## Given entries

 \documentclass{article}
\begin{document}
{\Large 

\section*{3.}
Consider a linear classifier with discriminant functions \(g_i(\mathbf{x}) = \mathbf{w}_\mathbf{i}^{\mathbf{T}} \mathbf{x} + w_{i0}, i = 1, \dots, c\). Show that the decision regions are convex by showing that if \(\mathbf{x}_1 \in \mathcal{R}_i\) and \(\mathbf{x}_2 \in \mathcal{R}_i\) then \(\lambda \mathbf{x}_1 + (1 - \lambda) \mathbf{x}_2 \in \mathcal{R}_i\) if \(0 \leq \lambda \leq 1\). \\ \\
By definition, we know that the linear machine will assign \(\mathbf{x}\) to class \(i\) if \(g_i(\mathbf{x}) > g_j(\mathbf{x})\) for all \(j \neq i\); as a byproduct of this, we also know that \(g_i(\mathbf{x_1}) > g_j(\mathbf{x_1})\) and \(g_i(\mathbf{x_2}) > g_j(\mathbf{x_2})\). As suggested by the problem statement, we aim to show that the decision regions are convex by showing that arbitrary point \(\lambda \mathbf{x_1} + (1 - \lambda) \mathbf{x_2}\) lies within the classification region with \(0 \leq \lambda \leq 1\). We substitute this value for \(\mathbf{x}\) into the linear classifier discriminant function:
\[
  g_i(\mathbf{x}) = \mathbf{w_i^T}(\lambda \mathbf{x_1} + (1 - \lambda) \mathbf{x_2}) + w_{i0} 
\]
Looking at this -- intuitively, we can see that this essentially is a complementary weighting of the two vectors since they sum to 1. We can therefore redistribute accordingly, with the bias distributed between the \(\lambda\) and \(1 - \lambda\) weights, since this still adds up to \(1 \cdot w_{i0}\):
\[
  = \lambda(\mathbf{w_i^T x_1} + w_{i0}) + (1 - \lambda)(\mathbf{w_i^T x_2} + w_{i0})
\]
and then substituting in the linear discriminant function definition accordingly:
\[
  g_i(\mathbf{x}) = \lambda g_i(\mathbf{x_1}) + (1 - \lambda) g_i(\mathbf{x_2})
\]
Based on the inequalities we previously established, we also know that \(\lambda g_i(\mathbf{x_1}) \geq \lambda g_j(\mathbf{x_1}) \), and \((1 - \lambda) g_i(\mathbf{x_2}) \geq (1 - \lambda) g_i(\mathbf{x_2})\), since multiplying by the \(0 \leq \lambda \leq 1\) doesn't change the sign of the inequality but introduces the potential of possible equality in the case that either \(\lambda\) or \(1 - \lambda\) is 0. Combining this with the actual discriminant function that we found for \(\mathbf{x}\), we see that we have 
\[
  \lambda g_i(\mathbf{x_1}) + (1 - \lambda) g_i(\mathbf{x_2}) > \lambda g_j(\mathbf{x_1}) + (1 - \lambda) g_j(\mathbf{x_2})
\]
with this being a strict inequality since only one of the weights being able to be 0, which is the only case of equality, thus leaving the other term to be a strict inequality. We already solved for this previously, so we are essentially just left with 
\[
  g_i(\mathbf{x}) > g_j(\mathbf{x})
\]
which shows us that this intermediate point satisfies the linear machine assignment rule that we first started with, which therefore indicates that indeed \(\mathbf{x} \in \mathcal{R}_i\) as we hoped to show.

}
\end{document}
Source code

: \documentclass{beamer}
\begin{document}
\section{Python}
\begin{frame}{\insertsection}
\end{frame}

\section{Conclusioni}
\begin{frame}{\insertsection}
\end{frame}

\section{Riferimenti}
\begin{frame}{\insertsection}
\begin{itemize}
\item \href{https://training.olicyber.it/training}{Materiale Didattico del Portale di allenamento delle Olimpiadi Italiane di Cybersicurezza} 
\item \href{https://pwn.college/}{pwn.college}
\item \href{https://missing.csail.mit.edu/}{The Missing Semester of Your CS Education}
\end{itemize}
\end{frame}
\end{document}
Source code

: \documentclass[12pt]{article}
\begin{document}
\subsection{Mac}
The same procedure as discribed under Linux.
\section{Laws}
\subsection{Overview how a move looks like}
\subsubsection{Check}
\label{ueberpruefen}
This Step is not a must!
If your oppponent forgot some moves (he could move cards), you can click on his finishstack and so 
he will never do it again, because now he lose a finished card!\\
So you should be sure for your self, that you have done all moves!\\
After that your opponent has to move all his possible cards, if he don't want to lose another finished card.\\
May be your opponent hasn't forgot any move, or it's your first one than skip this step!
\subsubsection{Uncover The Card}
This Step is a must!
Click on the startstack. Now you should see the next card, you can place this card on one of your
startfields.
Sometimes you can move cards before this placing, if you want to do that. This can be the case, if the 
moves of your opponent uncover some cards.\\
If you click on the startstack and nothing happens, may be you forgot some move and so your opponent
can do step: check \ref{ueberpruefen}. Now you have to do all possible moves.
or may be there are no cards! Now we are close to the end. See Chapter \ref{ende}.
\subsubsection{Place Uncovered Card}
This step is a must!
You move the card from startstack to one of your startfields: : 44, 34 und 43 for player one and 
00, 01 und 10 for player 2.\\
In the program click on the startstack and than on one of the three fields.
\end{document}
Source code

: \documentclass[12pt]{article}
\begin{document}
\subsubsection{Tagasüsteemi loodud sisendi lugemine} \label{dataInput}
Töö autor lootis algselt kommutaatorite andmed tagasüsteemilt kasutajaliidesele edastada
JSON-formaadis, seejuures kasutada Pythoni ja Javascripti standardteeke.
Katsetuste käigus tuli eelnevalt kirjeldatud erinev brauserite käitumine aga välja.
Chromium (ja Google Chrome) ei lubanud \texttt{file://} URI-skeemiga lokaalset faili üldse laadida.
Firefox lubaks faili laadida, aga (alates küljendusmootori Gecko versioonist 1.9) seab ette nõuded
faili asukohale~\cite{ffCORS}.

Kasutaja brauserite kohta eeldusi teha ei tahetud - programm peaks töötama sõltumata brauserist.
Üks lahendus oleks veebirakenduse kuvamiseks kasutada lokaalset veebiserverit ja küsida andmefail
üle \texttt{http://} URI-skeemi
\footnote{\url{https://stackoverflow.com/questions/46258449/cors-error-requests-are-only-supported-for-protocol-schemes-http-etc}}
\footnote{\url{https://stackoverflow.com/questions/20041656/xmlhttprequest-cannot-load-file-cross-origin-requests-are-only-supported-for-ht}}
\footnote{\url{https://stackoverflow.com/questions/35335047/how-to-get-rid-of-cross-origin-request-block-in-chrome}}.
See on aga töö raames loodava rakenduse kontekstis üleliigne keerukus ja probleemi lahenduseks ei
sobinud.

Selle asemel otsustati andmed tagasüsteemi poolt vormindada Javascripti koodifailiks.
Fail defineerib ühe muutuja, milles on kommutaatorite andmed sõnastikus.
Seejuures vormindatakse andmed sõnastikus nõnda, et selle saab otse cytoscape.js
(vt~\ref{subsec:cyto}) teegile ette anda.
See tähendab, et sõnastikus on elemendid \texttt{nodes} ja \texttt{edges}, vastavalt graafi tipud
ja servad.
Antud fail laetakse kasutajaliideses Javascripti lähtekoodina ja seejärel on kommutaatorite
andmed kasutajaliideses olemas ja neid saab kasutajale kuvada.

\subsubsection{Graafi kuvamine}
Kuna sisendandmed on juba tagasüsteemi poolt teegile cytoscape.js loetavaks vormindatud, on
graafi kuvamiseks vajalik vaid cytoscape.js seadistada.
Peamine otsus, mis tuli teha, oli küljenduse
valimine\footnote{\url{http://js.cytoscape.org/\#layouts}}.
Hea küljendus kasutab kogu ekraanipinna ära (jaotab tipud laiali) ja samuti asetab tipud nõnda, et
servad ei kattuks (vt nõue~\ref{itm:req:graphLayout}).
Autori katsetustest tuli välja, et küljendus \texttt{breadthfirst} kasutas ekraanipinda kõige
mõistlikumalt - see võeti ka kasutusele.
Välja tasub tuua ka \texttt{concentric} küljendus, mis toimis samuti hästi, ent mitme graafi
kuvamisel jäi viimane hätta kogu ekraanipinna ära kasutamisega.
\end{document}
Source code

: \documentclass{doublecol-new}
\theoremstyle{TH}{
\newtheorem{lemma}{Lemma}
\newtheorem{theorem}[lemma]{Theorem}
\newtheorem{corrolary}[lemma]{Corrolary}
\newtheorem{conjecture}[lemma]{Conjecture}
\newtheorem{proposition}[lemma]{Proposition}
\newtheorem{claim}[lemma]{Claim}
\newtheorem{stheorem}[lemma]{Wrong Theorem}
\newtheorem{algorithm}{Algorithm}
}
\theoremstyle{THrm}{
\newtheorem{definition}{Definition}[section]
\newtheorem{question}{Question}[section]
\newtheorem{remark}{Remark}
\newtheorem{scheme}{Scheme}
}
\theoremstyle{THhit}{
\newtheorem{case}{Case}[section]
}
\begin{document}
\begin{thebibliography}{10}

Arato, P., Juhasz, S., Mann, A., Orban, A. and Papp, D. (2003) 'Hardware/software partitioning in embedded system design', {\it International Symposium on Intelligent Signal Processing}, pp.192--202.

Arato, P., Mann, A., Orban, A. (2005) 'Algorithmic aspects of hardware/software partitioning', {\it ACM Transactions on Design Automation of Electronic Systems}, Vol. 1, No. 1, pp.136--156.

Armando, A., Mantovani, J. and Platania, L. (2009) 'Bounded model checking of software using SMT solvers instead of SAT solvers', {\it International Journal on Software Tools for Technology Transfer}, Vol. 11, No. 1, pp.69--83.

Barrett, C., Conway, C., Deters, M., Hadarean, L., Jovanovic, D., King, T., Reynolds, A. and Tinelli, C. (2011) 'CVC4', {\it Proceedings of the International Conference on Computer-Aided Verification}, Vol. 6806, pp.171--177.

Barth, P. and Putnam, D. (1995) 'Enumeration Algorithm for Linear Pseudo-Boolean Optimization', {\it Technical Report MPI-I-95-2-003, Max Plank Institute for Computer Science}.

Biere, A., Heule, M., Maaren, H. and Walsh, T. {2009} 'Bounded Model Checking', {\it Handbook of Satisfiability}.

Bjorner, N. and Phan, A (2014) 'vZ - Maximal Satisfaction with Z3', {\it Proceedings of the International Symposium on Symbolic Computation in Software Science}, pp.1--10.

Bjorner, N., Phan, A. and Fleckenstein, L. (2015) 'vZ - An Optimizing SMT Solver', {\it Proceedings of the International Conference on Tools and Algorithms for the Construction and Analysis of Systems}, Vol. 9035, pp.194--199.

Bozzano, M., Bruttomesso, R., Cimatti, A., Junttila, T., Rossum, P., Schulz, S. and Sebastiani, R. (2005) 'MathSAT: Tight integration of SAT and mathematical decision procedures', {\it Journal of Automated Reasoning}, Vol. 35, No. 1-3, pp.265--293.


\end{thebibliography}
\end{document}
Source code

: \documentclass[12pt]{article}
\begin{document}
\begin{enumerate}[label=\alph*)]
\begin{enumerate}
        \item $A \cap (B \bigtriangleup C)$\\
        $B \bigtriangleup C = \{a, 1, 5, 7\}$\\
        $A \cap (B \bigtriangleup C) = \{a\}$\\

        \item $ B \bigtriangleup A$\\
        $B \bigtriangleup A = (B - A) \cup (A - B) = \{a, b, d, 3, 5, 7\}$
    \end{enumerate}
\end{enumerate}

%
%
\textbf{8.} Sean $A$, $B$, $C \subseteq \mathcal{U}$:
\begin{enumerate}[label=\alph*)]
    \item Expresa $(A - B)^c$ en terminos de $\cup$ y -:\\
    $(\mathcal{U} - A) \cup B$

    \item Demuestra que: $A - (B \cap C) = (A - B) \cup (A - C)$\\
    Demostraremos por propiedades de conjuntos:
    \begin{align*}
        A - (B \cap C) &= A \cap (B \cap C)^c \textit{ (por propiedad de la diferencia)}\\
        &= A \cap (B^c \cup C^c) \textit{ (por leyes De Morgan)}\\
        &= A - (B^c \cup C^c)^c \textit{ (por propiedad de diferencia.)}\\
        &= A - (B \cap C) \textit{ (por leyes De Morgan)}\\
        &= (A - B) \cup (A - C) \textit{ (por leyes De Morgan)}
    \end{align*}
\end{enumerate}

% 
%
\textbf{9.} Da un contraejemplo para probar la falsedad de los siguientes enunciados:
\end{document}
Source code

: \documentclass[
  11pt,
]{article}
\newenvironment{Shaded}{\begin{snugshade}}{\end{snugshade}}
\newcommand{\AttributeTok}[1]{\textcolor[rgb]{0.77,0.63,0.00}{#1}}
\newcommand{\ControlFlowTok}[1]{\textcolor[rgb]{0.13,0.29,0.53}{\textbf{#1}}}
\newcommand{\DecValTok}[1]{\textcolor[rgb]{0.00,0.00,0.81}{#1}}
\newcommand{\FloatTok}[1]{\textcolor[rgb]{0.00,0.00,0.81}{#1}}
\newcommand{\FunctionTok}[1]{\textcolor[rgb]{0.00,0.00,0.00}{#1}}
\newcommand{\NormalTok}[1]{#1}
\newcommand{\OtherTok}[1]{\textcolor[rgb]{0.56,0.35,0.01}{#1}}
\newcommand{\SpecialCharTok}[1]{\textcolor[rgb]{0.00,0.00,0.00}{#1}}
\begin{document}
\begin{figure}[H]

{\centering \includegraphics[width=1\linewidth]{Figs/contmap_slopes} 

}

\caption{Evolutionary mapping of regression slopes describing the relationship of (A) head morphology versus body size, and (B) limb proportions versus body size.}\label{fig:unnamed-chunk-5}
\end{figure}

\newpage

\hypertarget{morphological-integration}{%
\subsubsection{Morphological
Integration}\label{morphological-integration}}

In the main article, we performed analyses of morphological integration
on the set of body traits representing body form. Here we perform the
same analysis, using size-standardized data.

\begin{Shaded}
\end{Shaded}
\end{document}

## Task details
Each line above that contains the word "kuvamiseks" should be copied.

## Solution
Üks lahendus oleks veebirakenduse kuvamiseks kasutada lokaalset veebiserverit ja küsida andmefail
graafi kuvamiseks vajalik vaid cytoscape.js seadistada.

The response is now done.